The idea that genetics can play a major role in our behavior goes a long way towards understanding why there are individuals who decide to take their life or have thoughts of suicide. For me, learning from Dr. Salas’ research helped me in processing my own grief in losing my mom, and furthered my understanding of suicide risk factors that may not be immediately apparent.
Dr. Salas studies suicide by looking at images of the brain and finding areas that are different between people who have had suicidal ideation or made a suicide attempt, and those who have not. He combines this with genetic information. Imagine if a brain scan and genetic test could let someone know they are at increased risk for suicide and therefore they can have regular mental health and well-being check-ins, monitor their risk, and intervene quickly should the risk of suicide increase. This is what is recommended for heart disease, cancer and other health conditions; like other health conditions, most people may never experience the condition or have milder forms, perhaps in part because of their self-care.

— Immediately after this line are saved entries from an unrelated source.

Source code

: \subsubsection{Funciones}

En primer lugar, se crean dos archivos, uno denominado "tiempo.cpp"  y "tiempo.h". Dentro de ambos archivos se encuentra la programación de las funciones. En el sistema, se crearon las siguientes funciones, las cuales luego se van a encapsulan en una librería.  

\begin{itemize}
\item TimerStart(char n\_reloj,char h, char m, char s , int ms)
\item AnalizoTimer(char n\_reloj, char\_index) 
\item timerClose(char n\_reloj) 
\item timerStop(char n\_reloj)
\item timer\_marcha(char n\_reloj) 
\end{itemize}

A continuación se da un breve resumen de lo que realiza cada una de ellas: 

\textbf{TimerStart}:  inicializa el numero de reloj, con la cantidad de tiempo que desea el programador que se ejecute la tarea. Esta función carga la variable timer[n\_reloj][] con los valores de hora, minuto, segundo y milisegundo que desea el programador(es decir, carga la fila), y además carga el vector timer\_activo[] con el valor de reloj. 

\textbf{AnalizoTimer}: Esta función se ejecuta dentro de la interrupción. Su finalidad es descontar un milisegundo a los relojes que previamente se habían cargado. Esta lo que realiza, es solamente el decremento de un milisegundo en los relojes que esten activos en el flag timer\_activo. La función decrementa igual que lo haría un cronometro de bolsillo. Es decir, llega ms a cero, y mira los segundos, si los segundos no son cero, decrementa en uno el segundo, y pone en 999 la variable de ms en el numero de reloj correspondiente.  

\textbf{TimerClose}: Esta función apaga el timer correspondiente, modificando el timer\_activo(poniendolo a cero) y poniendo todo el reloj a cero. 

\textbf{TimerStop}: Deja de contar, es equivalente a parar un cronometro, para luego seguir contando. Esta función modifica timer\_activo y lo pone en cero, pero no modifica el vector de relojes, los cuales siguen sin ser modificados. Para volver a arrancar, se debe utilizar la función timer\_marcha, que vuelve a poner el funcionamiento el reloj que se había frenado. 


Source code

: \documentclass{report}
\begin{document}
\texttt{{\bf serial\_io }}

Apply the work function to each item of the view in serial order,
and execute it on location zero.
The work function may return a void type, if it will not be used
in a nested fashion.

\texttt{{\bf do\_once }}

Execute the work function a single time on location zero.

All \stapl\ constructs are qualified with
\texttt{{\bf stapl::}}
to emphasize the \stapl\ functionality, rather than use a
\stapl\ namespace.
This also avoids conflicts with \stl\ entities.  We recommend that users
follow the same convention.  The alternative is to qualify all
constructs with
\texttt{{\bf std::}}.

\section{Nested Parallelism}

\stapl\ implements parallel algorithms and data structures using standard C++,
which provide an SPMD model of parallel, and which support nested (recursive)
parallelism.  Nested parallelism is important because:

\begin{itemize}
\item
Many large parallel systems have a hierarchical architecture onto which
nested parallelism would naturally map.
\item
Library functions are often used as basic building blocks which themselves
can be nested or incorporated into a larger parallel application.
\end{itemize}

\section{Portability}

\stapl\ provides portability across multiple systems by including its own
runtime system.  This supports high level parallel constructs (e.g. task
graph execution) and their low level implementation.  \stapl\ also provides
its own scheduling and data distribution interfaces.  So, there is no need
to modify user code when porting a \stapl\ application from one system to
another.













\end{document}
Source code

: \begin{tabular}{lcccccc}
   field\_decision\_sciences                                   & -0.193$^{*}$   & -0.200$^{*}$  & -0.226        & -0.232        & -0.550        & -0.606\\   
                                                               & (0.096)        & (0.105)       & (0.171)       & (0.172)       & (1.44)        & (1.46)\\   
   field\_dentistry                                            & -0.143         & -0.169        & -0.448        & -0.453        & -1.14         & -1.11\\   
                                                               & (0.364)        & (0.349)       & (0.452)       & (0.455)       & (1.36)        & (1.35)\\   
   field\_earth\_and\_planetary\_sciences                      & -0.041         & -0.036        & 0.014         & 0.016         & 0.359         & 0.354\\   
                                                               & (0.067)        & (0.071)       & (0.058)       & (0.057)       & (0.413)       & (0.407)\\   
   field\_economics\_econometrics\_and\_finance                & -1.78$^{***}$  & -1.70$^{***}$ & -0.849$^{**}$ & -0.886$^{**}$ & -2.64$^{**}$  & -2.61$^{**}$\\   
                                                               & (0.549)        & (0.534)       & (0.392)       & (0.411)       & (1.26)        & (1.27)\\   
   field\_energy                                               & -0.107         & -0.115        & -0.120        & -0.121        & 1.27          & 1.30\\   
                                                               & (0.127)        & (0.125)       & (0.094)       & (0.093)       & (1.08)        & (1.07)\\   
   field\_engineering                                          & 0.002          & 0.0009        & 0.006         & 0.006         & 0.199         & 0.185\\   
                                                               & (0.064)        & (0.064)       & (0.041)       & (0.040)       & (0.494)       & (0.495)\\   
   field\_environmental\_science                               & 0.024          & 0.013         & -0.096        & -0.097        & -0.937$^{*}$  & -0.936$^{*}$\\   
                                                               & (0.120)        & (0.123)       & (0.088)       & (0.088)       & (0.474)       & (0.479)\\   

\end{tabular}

As I reflect upon the success of bringing this program to our community in Texas, I think of how we can present an even more engaging topic for the next Research Connection event we host. We learned through student feedback that, if we were to repeat the event at this university, they have a desire to go on to learn about a topic even more specific to their own demographic, such as research in minority populations and suicide, or research into depression and stress in college students.
I had the pleasure of hosting this Research Connection and hope to do so again in the future, bringing a greater understanding of suicide prevention research to my local community, and educating us all on the #Science2StopSuicide.